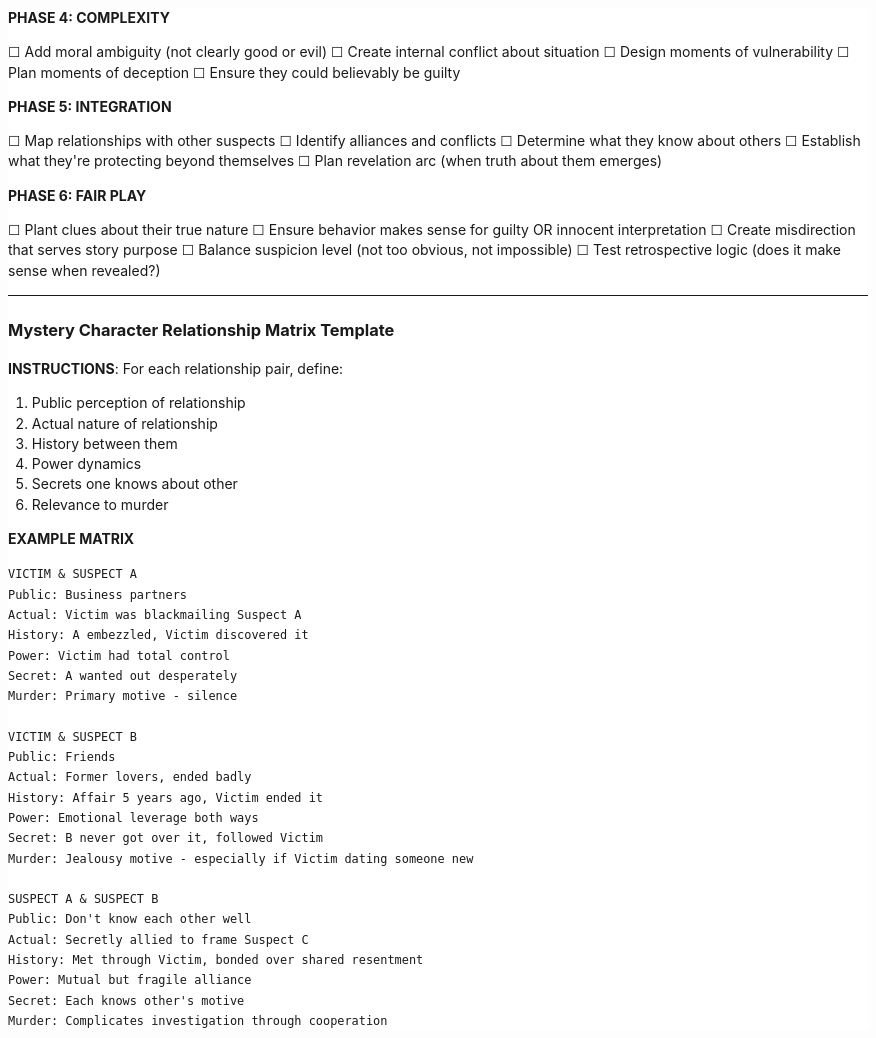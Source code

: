 **PHASE 4: COMPLEXITY**

☐ Add moral ambiguity (not clearly good or evil)
☐ Create internal conflict about situation
☐ Design moments of vulnerability
☐ Plan moments of deception
☐ Ensure they could believably be guilty

**PHASE 5: INTEGRATION**

☐ Map relationships with other suspects
☐ Identify alliances and conflicts
☐ Determine what they know about others
☐ Establish what they're protecting beyond themselves
☐ Plan revelation arc (when truth about them emerges)

**PHASE 6: FAIR PLAY**

☐ Plant clues about their true nature
☐ Ensure behavior makes sense for guilty OR innocent interpretation
☐ Create misdirection that serves story purpose
☐ Balance suspicion level (not too obvious, not impossible)
☐ Test retrospective logic (does it make sense when revealed?)

---

### Mystery Character Relationship Matrix Template

**INSTRUCTIONS**: For each relationship pair, define:
1. Public perception of relationship
2. Actual nature of relationship
3. History between them
4. Power dynamics
5. Secrets one knows about other
6. Relevance to murder

**EXAMPLE MATRIX**

```
VICTIM & SUSPECT A
Public: Business partners
Actual: Victim was blackmailing Suspect A
History: A embezzled, Victim discovered it
Power: Victim had total control
Secret: A wanted out desperately
Murder: Primary motive - silence

VICTIM & SUSPECT B
Public: Friends
Actual: Former lovers, ended badly
History: Affair 5 years ago, Victim ended it
Power: Emotional leverage both ways
Secret: B never got over it, followed Victim
Murder: Jealousy motive - especially if Victim dating someone new

SUSPECT A & SUSPECT B
Public: Don't know each other well
Actual: Secretly allied to frame Suspect C
History: Met through Victim, bonded over shared resentment
Power: Mutual but fragile alliance
Secret: Each knows other's motive
Murder: Complicates investigation through cooperation
```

About this exercise – Look for the word "Power" in the listing above, and copy every line where you find it.

Solution for this task –
4. Power dynamics
Power: Victim had total control
Power: Emotional leverage both ways
Power: Mutual but fragile alliance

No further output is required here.